If you’ve been randomly pulling numbers out of a hat to map out your monthly bills instead of consulting actual statements or records, then you’re doing your budget a disservice, so instead, take the time to comb through those documents and see what your spending really looks like. You might think you only spend $300 a month on groceries, but if that figure is closer to $400, it’s going to throw your budget off course. Similarly, don’t assume that your fixed expenses don’t vary. You might pay $120 a month for a cell and data plan under your contract, but if you tend to incur overage charges, you might actually be spending more like $140 some months instead.

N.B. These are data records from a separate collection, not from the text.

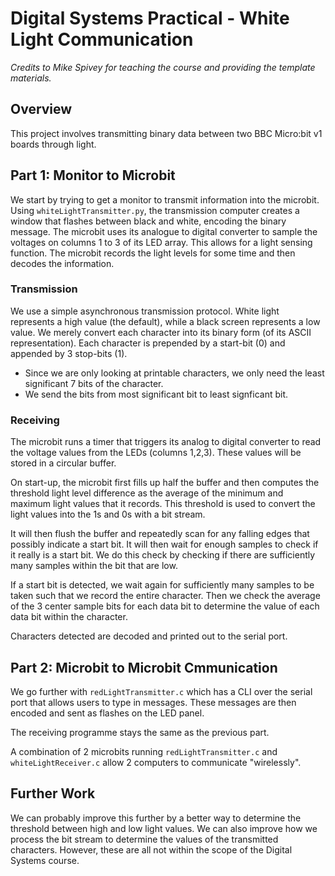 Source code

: # Digital Systems Practical - White Light Communication

_Credits to Mike Spivey for teaching the course and providing the template materials._

## Overview
This project involves transmitting binary data between two BBC Micro:bit v1 boards through light. 

## Part 1: Monitor to Microbit
We start by trying to get a monitor to transmit information into the microbit. Using `whiteLightTransmitter.py`, the transmission computer creates a window that flashes between black and white, encoding the binary message. The microbit uses its analogue to digital converter to sample the voltages on columns 1 to 3 of its LED array. This allows for a light sensing function. The microbit records the light levels for some time and then decodes the information.

### Transmission
We use a simple asynchronous transmission protocol. White light represents a high value (the default), while a black screen represents a low value. We merely convert each character into its binary form (of its ASCII representation). Each character is prepended by a start-bit (0) and appended by 3 stop-bits (1). 
- Since we are only looking at printable characters, we only need the least significant 7 bits of the character. 
- We send the bits from most significant bit to least signficant bit.

### Receiving
The microbit runs a timer that triggers its analog to digital converter to read the voltage values from the LEDs (columns 1,2,3). These values will be stored in a circular buffer.

On start-up, the microbit first fills up half the buffer and then computes the threshold light level difference as the average of the minimum and maximum light values that it records. This threshold is used to convert the light values into the 1s and 0s with a bit stream.

It will then flush the buffer and repeatedly scan for any falling edges that possibly indicate a start bit. It will then wait for enough samples to check if it really is a start bit. We do this check by checking if there are sufficiently many samples within the bit that are low.

If a start bit is detected, we wait again for sufficiently many samples to be taken such that we record the entire character. Then we check the average of the 3 center sample bits for each data bit to determine the value of each data bit within the character.

Characters detected are decoded and printed out to the serial port.

## Part 2: Microbit to Microbit Cmmunication
We go further with `redLightTransmitter.c` which has a CLI over the serial port that allows users to type in messages. These messages are then encoded and sent as flashes on the LED panel. 

The receiving programme stays the same as the previous part.

A combination of 2 microbits running `redLightTransmitter.c` and `whiteLightReceiver.c` allow 2 computers to communicate "wirelessly".

## Further Work
We can probably improve this further by a better way to determine the threshold between high and low light values. We can also improve how we process the bit stream to determine the values of the transmitted characters. However, these are all not within the scope of the Digital Systems course.
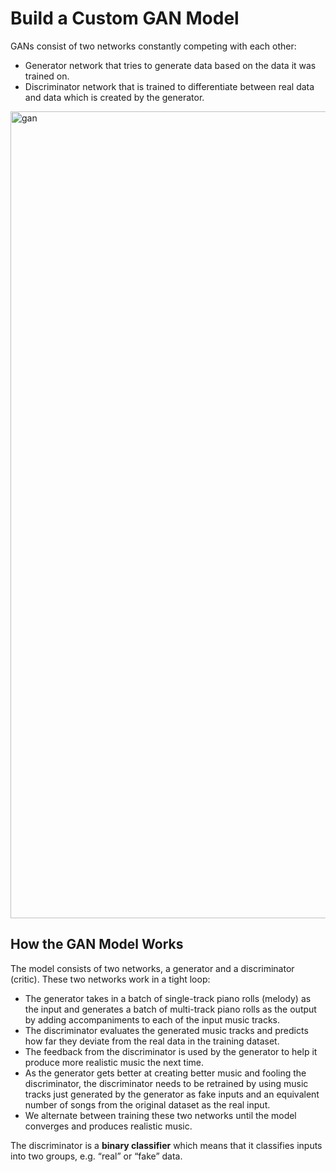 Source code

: # Build a Custom GAN Model
GANs consist of two networks constantly competing with each other:

  - Generator network that tries to generate data based on the data it was trained on.
  - Discriminator network that is trained to differentiate between real data and data which is created by the generator.

<img width="1291" alt="gan" src="https://user-images.githubusercontent.com/45710599/136113565-d5830e31-bdc5-49ea-8bd5-1e927bca4a66.png">

## How the GAN Model Works

The model consists of two networks, a generator and a discriminator (critic). These two networks work in a tight loop:

  - The generator takes in a batch of single-track piano rolls (melody) as the input and generates a batch of multi-track piano rolls as the output by adding accompaniments to each of the input music tracks.
  - The discriminator evaluates the generated music tracks and predicts how far they deviate from the real data in the training dataset.
  - The feedback from the discriminator is used by the generator to help it produce more realistic music the next time.
  - As the generator gets better at creating better music and fooling the discriminator, the discriminator needs to be retrained by using music tracks just generated by the generator as fake inputs and an equivalent number of songs from the original dataset as the real input.
  - We alternate between training these two networks until the model converges and produces realistic music.

The discriminator is a **binary classifier** which means that it classifies inputs into two groups, e.g. “real” or “fake” data.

2. You’re forgetting one-time expenses
Chances are, most of your bills recur every month, like your rent, car payment, and utilities. But what about those random expenses that pop up here and there, like your annual warehouse club renewal fee or professional license charge? If you fail to account for those one-time expenses, it’ll make for a less accurate budget. Therefore, examine your bank and credit card statements from the past year, identify those bills that pop up once in a while, and factor them into your monthly spending.
For example, if you have a license renewal that costs $300 once a year, you should allocate $25 a month toward it. For months when that fee isn’t due, put that $25 in the bank. You can then withdraw that total once the need arises.
3. You’re giving yourself zero wiggle room for cost increases
We just learned that you should base your budget on the expenses you’re actually facing. But if you don’t give yourself a little leeway for cost increases, you might end up going over your budget and running into scenarios where your earnings can’t cover your expenses.
Imagine you currently have $130 allocated for your cable bill. Well, what happens when your contract runs out and your plan goes up to $145? Similarly, you might be used to paying $160 for a monthly transit pass, but if its cost increases to $180 midyear, you might have to scramble to compensate. Therefore, when you map out your budget, make sure you’re building in a touch of wiggle room for those expenses that have the potential to climb.
4. You’re not creating a savings category
The purpose of your budget is to see where you’re spending money and make sure that at the end of each month, there’s an opportunity to put some cash into savings. Therefore, if savings isn’t a noted category in your budget, you might forget that you’re supposed to be focusing on it.
Ideally, you should aim to set aside 15% of your earnings (or more, of course) for retirement on an ongoing basis. (That assumes you have a fully loaded emergency fund. If you don’t, you should save as much as you can, as quickly as you can, to build that safety net.) Not only that, but your savings should be the first line item on your budget so that they get prioritized. If you need to cut optional expenses like leisure, restaurant meals, and your gym membership to make that happen, so be it.
If you’re going to follow a budget, you might as well do it right. Avoid these mistakes and your budget will serve as your ticket to a financially sound existence.